Nella nostra intervista, il regista ci racconta prima di tutto la nascita del film: “La storia ha scelto me quando ho incontrato Walid, il taxista che aveva rimosso un’opera di Banksy per poi venderla su e-bay. Abbiamo da lì iniziato a seguire l’opera e ad interrogarci sulla Palestina in maniera differente, parlando di esseri umani e non solo di vittime e poi dell’arte (commercializzazione della Street Art), di come viene venduta e vissuta oggi”. E prosegue spiegandoci come il suo passato nel mondo del videoclip e la colonna sonora originale, lo abbiano fortemente aiutato a dare il ritmo al film che non ha mai cadute ma tiene costantemente viva la tensione.

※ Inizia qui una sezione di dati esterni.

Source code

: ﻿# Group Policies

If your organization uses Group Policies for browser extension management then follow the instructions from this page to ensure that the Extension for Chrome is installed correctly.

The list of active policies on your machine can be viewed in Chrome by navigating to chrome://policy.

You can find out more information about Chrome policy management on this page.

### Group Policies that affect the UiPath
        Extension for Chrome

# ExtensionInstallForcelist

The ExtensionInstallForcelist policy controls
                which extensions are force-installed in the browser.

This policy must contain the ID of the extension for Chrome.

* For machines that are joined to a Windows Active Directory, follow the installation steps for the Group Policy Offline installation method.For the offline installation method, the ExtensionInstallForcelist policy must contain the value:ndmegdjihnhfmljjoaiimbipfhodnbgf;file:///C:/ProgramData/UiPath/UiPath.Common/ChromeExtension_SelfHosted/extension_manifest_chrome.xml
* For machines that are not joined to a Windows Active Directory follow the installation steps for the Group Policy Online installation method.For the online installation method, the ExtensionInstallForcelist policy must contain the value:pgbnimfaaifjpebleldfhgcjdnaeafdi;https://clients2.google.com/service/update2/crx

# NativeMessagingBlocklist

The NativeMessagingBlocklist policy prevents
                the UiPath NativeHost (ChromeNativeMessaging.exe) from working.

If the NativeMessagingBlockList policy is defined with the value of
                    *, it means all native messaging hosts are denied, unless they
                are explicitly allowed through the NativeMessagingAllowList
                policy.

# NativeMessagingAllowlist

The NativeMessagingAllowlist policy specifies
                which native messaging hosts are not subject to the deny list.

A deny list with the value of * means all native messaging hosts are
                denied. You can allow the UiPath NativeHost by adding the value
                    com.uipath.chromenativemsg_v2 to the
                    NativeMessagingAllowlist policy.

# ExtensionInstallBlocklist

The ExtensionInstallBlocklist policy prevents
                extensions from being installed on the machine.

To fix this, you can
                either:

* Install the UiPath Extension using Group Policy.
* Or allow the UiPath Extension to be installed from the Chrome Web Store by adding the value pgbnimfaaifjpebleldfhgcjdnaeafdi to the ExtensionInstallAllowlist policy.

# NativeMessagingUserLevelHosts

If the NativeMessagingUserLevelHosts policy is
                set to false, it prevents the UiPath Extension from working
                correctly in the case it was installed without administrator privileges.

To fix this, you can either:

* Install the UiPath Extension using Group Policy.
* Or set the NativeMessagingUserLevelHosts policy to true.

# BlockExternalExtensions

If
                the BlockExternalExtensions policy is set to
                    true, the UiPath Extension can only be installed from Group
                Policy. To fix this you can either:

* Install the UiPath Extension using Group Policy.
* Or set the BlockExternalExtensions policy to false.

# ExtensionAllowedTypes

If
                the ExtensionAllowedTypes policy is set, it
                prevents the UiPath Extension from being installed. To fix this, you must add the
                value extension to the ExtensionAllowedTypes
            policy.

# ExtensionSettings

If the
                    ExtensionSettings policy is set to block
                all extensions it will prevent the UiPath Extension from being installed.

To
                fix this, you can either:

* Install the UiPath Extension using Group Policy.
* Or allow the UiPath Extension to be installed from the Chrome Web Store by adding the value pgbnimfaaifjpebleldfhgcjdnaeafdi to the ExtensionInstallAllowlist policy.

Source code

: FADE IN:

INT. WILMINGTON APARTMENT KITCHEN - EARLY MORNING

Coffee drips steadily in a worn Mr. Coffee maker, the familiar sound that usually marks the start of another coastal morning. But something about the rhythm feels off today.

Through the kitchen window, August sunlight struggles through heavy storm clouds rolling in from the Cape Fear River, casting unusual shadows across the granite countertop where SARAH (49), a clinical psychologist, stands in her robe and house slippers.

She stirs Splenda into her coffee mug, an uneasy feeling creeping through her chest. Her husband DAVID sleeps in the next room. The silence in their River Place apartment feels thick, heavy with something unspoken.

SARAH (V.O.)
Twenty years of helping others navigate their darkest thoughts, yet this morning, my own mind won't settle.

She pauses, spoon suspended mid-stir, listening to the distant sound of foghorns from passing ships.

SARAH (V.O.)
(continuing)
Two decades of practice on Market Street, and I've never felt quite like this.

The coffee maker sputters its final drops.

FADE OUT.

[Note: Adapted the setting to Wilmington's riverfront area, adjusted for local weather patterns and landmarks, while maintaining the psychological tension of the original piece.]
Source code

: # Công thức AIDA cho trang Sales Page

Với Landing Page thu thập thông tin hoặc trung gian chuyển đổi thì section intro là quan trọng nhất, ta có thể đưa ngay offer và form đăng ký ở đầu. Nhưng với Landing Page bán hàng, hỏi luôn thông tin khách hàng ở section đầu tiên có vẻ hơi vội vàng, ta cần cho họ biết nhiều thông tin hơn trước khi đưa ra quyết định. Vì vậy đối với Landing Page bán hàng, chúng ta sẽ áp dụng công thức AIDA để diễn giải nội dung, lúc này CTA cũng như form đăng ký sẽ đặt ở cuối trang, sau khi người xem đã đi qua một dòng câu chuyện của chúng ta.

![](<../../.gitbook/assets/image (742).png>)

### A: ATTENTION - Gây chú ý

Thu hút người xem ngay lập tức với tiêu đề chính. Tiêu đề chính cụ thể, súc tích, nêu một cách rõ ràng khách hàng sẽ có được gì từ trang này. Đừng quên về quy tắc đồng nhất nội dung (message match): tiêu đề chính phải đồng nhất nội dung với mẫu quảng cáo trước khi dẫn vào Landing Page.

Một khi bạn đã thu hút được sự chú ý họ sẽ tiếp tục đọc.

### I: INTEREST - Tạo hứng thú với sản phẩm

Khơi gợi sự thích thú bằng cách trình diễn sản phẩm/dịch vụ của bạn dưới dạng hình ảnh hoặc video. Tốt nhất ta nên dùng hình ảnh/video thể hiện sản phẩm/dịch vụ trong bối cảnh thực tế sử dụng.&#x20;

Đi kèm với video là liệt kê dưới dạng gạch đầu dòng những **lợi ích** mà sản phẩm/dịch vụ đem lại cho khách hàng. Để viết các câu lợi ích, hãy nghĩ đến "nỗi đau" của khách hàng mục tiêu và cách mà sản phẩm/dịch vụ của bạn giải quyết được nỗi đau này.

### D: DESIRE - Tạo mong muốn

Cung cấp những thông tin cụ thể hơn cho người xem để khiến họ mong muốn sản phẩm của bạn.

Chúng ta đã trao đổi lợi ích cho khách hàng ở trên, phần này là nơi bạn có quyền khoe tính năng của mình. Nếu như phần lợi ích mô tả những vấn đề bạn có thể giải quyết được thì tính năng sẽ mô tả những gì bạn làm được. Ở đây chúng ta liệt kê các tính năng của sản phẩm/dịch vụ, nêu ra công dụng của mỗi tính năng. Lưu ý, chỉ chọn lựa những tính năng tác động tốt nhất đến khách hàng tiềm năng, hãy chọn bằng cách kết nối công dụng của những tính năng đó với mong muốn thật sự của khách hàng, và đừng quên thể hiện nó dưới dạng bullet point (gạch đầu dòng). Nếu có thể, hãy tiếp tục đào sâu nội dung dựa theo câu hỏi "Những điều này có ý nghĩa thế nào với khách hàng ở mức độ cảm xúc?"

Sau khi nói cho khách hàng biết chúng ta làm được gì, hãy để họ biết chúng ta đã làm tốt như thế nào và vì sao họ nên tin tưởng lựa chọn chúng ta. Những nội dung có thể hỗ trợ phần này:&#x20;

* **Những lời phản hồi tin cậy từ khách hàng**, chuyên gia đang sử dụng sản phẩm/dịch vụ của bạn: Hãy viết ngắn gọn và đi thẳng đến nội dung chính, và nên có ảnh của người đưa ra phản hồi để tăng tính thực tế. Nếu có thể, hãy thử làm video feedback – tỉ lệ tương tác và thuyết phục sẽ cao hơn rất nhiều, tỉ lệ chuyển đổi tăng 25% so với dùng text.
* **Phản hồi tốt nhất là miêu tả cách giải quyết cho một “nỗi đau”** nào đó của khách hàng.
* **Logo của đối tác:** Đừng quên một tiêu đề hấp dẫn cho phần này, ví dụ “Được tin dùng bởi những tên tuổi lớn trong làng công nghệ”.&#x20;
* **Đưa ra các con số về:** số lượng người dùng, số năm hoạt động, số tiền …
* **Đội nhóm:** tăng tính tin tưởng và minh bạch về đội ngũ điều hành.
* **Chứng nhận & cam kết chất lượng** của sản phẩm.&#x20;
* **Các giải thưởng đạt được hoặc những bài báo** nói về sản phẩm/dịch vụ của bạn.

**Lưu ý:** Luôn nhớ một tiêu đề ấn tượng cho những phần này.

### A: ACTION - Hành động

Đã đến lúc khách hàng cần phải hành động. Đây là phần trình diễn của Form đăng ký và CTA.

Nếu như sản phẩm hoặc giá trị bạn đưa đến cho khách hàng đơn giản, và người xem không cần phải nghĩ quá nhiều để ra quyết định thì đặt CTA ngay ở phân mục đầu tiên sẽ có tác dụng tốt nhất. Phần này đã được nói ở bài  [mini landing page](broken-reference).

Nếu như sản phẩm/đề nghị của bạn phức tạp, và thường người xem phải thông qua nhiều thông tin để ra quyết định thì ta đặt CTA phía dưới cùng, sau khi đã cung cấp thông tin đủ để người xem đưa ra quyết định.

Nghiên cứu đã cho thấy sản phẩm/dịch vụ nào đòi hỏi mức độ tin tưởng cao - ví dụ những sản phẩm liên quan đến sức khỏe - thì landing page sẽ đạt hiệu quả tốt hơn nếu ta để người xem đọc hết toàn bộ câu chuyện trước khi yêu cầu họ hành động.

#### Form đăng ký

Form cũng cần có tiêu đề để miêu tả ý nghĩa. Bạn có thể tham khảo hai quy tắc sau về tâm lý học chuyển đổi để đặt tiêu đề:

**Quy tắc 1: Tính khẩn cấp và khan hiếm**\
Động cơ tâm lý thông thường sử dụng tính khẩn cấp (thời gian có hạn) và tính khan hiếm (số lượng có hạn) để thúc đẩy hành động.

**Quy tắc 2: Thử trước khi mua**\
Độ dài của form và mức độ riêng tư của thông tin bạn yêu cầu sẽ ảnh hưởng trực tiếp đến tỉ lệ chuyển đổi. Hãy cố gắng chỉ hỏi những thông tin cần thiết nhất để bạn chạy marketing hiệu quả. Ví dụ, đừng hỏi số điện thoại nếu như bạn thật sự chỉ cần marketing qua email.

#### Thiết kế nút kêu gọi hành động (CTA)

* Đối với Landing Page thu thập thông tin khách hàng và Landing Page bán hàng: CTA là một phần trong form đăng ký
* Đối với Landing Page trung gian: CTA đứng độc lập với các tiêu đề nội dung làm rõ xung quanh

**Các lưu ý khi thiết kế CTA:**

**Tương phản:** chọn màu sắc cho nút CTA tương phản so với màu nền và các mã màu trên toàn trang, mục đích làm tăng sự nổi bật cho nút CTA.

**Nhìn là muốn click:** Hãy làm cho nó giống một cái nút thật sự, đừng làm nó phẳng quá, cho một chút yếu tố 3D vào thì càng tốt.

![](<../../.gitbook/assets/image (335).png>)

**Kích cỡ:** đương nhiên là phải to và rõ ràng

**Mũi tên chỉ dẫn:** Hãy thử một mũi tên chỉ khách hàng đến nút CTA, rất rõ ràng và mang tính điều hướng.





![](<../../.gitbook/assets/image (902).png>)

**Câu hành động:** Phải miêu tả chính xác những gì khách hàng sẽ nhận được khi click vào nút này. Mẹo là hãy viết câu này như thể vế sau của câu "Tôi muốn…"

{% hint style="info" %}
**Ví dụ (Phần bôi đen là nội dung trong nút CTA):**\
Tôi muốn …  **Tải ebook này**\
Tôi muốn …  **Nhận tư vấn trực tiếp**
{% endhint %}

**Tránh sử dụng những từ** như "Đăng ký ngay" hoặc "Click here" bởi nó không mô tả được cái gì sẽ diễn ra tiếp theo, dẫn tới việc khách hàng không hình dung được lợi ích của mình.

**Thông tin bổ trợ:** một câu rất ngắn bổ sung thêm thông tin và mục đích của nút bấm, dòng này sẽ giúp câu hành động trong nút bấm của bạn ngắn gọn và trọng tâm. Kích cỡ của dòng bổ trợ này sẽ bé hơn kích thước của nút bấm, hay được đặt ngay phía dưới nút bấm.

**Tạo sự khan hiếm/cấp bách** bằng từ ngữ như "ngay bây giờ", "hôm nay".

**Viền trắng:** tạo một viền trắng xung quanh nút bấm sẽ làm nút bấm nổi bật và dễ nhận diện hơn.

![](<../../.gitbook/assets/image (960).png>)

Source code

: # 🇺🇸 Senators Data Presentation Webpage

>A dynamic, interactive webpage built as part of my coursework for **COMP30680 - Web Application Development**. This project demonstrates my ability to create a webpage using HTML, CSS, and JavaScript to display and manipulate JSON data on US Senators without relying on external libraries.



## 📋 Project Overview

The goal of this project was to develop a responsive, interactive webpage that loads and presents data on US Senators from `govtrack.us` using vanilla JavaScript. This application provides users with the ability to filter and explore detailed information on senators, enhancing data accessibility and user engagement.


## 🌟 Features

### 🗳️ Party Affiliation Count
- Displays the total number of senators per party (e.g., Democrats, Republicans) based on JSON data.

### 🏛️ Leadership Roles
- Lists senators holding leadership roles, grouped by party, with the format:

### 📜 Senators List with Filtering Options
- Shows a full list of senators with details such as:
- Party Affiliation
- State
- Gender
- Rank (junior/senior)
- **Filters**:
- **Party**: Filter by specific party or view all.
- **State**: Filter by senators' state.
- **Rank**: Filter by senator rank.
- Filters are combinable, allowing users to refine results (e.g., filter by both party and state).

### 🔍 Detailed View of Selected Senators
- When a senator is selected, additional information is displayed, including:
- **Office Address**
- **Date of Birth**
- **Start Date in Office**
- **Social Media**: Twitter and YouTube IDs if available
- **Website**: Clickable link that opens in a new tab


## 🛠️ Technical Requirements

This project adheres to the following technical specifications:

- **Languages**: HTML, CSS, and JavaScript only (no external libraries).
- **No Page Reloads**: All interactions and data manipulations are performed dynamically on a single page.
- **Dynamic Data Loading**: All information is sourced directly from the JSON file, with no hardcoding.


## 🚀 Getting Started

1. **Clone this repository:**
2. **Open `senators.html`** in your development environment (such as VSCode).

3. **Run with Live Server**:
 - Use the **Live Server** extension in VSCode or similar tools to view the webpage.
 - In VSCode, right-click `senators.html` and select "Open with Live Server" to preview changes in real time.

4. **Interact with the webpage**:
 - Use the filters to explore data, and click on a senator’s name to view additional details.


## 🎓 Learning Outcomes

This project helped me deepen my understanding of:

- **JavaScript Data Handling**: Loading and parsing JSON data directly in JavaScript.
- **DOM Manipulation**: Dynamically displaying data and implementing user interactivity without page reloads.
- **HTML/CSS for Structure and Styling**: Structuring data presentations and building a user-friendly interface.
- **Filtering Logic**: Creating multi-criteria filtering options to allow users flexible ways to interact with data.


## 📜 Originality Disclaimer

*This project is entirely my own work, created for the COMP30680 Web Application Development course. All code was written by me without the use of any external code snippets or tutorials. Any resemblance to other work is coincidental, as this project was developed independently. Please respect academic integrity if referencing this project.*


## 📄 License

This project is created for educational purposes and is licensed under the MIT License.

Il doc assume la forme del trhiller perchè lo spettatore segue le peripezie dell’opera di Bansky che, una volta staccata dal muro, viene portata in giro per l’Europa.
Un documentario dove si incontrano culture diverse, suoni diversi si mescolano per raccontare la realtà della nostra contemporaneità, usando come veicolo “esca” l’opera di Banksy che proprio andando a disegnare in Palestina ha portato i riflettori sulla realtà di quella terra martoriata. E anche per il regista, l’artista inglese diventa solo un modo per parlare della street art, di cosa significhi oggi, di cosa rappresenti e il valore che assume un’opera rimossa o un’opera che viene lasciata dove è stata concepita e creata. Il soldato e l’asino disegnati da Banksy e rimossi hanno anche portato a un’accesa discussione i palestinesi che hanno amato l’opera e in tanti invece l’anno odiata non capendone il senso o la sottile ironia. Nel miscuglio riuscito, molto efficace è la scelta di inserire come voce narrante Iggy Pop, padre putativo del punk.
Il film unisce immagini girate con telecamere HD di ultima generazione, filmati da cellulare quando l’opera è stata rimossa, archivio fotografico e grafica. Quindi anche in questo caso un miscuglio tecnico per un’ottima resa finale anche a rivello stilistico.